B Tier — High indirect potential
Podcast and multi-purpose content
The podcast is in B tier not because of its direct impact on leads or ranking, but because of what it generates indirectly: brand omnipresence. A podcast episode becomes a transcript, which becomes a blog article, which becomes clips for social media, which becomes quotes and mentions. That same content reaches YouTube, Spotify, your blog and LinkedIn.
In addition, the podcast positions the people behind the brand as authority references, not just the company. And in an environment where AI can generate generic content in seconds, the voice and experience of real people are one of the strongest differentiators that exist for SEO in the AI era.
The reason it is not in S tier is that the return is indirect and slow. The podcast does not generate leads the week you launch it. But twelve months out, a company with an active podcast and smart content distribution has an authority asset that is very hard to match.
C Tier — Useful, but with diminishing returns
Frequently asked questions (FAQ) content
Two or three years ago, a well-built FAQ page was a reliable source of high-intent organic traffic. Today that equation has broken in most cases. Google answers almost any informational question directly in the AI Overviews, and the user gets the answer without leaving the results page.
This is the zero-click search phenomenon, and it especially severely affects generic FAQ content.
FAQ content is still useful for:
- Very specific questions in your sector that AI Overviews do not answer with sufficient precision.
- FAQPage schema that can appear in rich snippets and be cited by generative models.

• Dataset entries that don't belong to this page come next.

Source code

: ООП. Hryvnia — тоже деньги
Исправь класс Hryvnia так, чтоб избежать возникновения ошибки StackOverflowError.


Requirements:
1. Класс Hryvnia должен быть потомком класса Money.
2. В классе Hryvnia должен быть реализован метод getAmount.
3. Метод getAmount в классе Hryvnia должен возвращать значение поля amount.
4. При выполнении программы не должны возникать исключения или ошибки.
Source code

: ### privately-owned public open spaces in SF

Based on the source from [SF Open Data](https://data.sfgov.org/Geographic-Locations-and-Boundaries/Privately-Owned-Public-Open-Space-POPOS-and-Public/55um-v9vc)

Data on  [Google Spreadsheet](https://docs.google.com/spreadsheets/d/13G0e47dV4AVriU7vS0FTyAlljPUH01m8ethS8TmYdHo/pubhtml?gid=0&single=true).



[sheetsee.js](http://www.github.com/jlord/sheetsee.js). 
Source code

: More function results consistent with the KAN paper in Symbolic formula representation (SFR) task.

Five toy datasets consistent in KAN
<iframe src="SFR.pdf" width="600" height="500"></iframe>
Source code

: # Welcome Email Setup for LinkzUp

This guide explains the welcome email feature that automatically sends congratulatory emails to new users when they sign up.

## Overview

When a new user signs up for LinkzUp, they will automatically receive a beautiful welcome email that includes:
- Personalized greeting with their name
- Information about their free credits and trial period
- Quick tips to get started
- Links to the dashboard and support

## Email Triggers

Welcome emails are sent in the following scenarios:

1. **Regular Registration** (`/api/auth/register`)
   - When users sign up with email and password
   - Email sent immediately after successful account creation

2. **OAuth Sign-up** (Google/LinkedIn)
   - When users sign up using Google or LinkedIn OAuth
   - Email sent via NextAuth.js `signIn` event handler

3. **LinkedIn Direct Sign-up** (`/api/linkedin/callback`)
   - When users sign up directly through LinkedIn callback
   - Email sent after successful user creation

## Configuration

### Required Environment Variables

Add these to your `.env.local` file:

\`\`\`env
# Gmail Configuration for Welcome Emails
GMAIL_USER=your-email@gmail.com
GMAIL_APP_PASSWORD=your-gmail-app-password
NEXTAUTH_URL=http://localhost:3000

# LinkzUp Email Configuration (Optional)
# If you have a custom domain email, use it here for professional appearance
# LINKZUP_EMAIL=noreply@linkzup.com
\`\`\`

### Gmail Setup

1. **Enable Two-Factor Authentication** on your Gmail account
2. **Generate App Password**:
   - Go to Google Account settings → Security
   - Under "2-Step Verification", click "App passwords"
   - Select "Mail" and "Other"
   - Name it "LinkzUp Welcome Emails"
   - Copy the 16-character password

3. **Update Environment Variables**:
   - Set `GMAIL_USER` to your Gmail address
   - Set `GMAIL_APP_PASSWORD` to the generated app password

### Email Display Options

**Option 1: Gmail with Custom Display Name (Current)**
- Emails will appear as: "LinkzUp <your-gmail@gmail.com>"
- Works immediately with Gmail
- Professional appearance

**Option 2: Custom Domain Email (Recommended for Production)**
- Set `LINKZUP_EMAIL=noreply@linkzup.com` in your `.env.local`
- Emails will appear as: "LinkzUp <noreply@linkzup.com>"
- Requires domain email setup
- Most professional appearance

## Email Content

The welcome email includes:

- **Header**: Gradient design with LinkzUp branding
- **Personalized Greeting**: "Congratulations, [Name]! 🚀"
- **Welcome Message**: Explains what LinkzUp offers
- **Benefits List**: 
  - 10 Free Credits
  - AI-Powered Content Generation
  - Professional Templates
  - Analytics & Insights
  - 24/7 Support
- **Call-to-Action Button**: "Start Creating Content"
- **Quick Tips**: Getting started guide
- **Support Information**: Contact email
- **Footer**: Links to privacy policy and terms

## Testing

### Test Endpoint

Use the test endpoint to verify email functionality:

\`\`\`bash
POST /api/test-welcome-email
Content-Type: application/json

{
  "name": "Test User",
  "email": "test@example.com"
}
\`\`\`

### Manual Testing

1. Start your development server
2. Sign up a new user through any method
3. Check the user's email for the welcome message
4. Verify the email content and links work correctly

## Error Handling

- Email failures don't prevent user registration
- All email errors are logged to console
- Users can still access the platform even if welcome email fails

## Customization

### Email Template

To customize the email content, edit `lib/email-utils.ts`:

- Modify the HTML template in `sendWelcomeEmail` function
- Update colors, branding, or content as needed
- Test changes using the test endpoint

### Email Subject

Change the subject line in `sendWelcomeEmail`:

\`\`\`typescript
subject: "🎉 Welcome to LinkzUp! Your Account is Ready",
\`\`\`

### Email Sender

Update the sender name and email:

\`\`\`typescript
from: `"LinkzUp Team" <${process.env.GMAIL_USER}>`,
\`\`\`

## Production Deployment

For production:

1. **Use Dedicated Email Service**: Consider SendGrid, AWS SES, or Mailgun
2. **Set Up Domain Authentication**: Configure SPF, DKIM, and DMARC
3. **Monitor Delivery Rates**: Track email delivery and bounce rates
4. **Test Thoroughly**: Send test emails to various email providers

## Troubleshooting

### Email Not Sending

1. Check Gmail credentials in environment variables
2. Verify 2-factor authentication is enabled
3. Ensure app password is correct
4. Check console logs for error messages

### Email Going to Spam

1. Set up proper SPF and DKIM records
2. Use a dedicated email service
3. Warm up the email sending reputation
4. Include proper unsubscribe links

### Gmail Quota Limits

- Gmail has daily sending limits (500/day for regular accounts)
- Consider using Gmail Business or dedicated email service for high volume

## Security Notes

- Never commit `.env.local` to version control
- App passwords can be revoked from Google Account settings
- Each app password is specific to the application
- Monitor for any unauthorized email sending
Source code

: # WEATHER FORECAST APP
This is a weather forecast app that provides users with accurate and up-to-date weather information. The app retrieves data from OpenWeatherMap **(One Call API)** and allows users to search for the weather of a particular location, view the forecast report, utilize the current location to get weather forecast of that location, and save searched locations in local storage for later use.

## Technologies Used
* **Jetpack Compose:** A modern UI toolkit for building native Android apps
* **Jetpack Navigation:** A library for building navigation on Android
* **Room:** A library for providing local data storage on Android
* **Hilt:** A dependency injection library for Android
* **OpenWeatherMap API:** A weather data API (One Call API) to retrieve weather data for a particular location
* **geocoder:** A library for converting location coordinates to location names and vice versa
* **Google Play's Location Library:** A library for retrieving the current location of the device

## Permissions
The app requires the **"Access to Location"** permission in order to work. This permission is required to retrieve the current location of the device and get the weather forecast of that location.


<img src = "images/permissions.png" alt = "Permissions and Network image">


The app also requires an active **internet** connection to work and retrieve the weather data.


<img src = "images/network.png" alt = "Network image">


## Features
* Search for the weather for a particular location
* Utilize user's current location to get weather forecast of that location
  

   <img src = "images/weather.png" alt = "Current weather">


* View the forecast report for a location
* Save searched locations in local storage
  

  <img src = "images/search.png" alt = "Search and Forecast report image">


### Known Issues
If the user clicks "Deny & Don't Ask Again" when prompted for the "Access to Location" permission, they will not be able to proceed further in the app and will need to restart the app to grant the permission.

- Completing the information of product or service pages that need it to reinforce conversion.
As a primary traffic-acquisition strategy, it is no longer the priority lever. The same effort applied to first-hand experience content generates exponentially superior results.
D Tier — Where time and money are lost
Link building as the main strategy
Backlinks still matter. A domain with many quality, relevant links is still harder to displace in competitive results than one without them. The problem is not the concept: it is how it is sold and how it is executed in most cases.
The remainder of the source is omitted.